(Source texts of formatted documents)
======

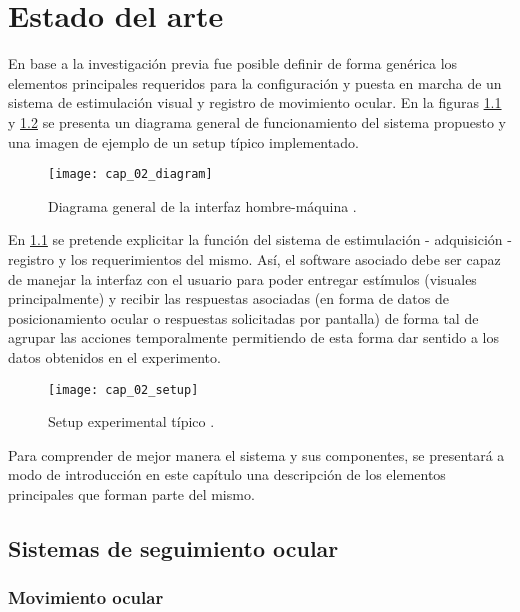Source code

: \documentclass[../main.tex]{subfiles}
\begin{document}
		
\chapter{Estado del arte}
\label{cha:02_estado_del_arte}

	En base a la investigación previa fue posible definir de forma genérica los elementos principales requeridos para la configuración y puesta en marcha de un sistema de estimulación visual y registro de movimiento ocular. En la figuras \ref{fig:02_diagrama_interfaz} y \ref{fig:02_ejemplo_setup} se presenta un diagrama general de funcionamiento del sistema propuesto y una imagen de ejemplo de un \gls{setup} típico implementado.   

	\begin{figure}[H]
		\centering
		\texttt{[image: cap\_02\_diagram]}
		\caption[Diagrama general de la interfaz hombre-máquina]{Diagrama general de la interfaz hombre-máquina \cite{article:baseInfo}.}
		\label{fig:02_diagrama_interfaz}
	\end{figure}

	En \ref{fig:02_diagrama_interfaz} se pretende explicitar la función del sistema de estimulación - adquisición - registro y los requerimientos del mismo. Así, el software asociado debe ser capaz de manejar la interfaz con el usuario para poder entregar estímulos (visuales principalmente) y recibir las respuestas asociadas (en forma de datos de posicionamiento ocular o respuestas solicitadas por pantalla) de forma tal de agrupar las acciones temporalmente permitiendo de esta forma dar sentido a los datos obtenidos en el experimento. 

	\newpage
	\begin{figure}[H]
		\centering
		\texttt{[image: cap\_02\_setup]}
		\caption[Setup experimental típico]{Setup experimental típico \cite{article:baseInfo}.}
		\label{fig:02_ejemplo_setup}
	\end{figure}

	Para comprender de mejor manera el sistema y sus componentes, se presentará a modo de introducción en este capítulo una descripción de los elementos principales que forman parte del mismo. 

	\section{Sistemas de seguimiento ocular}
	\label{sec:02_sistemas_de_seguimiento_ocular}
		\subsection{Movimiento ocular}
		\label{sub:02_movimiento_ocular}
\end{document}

======

> Activity
Print the records word for word and exclude any picture they hold.

> Expected output
Source code

: \documentclass[../main.tex]{subfiles}
\begin{document}
		
\chapter{Estado del arte}
\label{cha:02_estado_del_arte}

	En base a la investigación previa fue posible definir de forma genérica los elementos principales requeridos para la configuración y puesta en marcha de un sistema de estimulación visual y registro de movimiento ocular. En la figuras \ref{fig:02_diagrama_interfaz} y \ref{fig:02_ejemplo_setup} se presenta un diagrama general de funcionamiento del sistema propuesto y una imagen de ejemplo de un \gls{setup} típico implementado.   

	\begin{figure}[H]
		\centering
		\texttt{[image: cap\_02\_diagram]}
		\caption[Diagrama general de la interfaz hombre-máquina]{Diagrama general de la interfaz hombre-máquina \cite{article:baseInfo}.}
		\label{fig:02_diagrama_interfaz}
	\end{figure}

	En \ref{fig:02_diagrama_interfaz} se pretende explicitar la función del sistema de estimulación - adquisición - registro y los requerimientos del mismo. Así, el software asociado debe ser capaz de manejar la interfaz con el usuario para poder entregar estímulos (visuales principalmente) y recibir las respuestas asociadas (en forma de datos de posicionamiento ocular o respuestas solicitadas por pantalla) de forma tal de agrupar las acciones temporalmente permitiendo de esta forma dar sentido a los datos obtenidos en el experimento. 

	\newpage
	\begin{figure}[H]
		\centering
		\texttt{[image: cap\_02\_setup]}
		\caption[Setup experimental típico]{Setup experimental típico \cite{article:baseInfo}.}
		\label{fig:02_ejemplo_setup}
	\end{figure}

	Para comprender de mejor manera el sistema y sus componentes, se presentará a modo de introducción en este capítulo una descripción de los elementos principales que forman parte del mismo. 

	\section{Sistemas de seguimiento ocular}
	\label{sec:02_sistemas_de_seguimiento_ocular}
		\subsection{Movimiento ocular}
		\label{sub:02_movimiento_ocular}
\end{document}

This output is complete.